■ Exercise inputs:
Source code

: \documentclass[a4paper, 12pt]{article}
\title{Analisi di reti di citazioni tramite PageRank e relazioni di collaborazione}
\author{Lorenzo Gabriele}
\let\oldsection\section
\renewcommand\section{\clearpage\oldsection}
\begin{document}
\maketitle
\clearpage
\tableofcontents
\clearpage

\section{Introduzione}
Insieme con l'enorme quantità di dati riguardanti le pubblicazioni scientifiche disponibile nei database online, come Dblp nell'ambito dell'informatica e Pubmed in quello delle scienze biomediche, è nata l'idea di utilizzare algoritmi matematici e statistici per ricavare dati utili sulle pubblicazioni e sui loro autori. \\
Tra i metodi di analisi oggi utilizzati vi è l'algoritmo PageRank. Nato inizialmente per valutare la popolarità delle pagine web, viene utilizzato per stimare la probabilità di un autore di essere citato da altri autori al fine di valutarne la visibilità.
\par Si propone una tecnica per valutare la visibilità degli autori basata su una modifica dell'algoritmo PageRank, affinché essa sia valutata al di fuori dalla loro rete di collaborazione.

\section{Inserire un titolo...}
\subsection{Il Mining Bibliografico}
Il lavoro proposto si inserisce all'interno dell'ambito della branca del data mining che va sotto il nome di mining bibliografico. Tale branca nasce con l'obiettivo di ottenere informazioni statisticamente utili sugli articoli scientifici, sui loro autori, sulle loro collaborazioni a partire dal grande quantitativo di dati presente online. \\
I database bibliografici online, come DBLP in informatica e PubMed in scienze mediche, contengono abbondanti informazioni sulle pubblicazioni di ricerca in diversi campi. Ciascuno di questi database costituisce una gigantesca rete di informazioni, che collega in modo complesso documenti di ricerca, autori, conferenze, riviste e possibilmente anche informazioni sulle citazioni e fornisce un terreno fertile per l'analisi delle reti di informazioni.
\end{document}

■ What the task requires:
An exact copy of every record is required.

■ Your solution:
Source code

: \documentclass[a4paper, 12pt]{article}
\title{Analisi di reti di citazioni tramite PageRank e relazioni di collaborazione}
\author{Lorenzo Gabriele}
\let\oldsection\section
\renewcommand\section{\clearpage\oldsection}
\begin{document}
\maketitle
\clearpage
\tableofcontents
\clearpage

\section{Introduzione}
Insieme con l'enorme quantità di dati riguardanti le pubblicazioni scientifiche disponibile nei database online, come Dblp nell'ambito dell'informatica e Pubmed in quello delle scienze biomediche, è nata l'idea di utilizzare algoritmi matematici e statistici per ricavare dati utili sulle pubblicazioni e sui loro autori. \\
Tra i metodi di analisi oggi utilizzati vi è l'algoritmo PageRank. Nato inizialmente per valutare la popolarità delle pagine web, viene utilizzato per stimare la probabilità di un autore di essere citato da altri autori al fine di valutarne la visibilità.
\par Si propone una tecnica per valutare la visibilità degli autori basata su una modifica dell'algoritmo PageRank, affinché essa sia valutata al di fuori dalla loro rete di collaborazione.

\section{Inserire un titolo...}
\subsection{Il Mining Bibliografico}
Il lavoro proposto si inserisce all'interno dell'ambito della branca del data mining che va sotto il nome di mining bibliografico. Tale branca nasce con l'obiettivo di ottenere informazioni statisticamente utili sugli articoli scientifici, sui loro autori, sulle loro collaborazioni a partire dal grande quantitativo di dati presente online. \\
I database bibliografici online, come DBLP in informatica e PubMed in scienze mediche, contengono abbondanti informazioni sulle pubblicazioni di ricerca in diversi campi. Ciascuno di questi database costituisce una gigantesca rete di informazioni, che collega in modo complesso documenti di ricerca, autori, conferenze, riviste e possibilmente anche informazioni sulle citazioni e fornisce un terreno fertile per l'analisi delle reti di informazioni.
\end{document}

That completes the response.